For the data below, restate word for word only the lines from the line containing "Install the guest" through the line containing "#### 4. Enable Shared Folders", both ends included.

### RECORDS SHOWN
────
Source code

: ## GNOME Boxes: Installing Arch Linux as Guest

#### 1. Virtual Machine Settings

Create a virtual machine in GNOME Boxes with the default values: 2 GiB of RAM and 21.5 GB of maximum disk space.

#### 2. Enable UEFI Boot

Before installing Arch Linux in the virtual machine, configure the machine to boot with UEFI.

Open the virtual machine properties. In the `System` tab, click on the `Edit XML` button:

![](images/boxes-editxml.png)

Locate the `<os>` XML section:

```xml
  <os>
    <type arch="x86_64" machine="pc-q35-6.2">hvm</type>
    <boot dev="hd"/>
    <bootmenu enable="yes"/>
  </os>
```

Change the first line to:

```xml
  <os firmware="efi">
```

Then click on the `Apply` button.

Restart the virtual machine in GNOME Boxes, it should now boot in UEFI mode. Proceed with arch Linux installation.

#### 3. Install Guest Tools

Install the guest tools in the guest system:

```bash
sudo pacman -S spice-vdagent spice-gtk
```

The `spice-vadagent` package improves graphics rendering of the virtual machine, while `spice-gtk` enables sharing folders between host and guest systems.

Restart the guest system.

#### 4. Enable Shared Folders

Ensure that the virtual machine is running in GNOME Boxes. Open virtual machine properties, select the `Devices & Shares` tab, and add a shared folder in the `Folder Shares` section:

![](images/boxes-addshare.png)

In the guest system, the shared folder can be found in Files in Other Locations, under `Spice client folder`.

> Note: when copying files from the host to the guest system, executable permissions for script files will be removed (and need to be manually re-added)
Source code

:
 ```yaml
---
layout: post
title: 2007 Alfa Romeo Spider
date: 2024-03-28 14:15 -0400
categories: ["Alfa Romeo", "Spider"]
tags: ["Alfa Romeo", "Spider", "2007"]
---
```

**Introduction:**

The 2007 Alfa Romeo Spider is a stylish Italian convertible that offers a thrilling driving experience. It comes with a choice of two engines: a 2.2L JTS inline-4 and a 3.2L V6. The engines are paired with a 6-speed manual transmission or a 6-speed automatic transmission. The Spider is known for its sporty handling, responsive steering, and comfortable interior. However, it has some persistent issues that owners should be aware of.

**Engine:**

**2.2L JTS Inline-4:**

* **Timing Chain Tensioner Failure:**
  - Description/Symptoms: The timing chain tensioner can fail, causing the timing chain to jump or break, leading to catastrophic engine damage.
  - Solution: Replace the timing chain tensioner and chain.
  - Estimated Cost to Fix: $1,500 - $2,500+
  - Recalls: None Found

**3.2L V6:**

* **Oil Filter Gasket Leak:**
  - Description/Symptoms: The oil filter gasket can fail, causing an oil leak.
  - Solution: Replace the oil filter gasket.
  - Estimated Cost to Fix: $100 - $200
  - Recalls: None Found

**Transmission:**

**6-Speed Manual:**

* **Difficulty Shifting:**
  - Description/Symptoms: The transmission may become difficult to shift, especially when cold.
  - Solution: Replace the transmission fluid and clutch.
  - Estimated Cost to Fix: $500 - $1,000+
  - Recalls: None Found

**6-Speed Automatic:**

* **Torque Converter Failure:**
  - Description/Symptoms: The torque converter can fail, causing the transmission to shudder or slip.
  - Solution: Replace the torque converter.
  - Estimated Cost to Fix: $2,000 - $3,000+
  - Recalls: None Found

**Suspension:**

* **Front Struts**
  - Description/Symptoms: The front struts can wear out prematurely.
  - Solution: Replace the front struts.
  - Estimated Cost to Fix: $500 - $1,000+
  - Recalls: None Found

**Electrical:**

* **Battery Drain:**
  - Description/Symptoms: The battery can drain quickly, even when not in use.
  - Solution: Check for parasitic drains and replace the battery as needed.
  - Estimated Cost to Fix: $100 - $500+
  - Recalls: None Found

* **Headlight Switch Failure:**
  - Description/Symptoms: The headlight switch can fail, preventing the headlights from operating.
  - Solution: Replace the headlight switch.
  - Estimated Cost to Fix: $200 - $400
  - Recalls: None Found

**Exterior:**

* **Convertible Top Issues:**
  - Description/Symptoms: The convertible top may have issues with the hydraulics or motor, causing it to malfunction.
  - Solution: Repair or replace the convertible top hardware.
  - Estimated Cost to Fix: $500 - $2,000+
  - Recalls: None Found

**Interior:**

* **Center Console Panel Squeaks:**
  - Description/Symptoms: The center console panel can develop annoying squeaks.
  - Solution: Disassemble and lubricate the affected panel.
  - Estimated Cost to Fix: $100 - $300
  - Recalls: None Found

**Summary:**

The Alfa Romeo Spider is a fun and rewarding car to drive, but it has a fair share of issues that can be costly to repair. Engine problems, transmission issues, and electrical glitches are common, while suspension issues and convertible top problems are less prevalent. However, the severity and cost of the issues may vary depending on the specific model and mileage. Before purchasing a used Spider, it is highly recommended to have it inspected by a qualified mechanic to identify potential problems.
────
### YOUR SOLUTION
Install the guest tools in the guest system:

```bash
sudo pacman -S spice-vdagent spice-gtk
```

The `spice-vadagent` package improves graphics rendering of the virtual machine, while `spice-gtk` enables sharing folders between host and guest systems.

Restart the guest system.

#### 4. Enable Shared Folders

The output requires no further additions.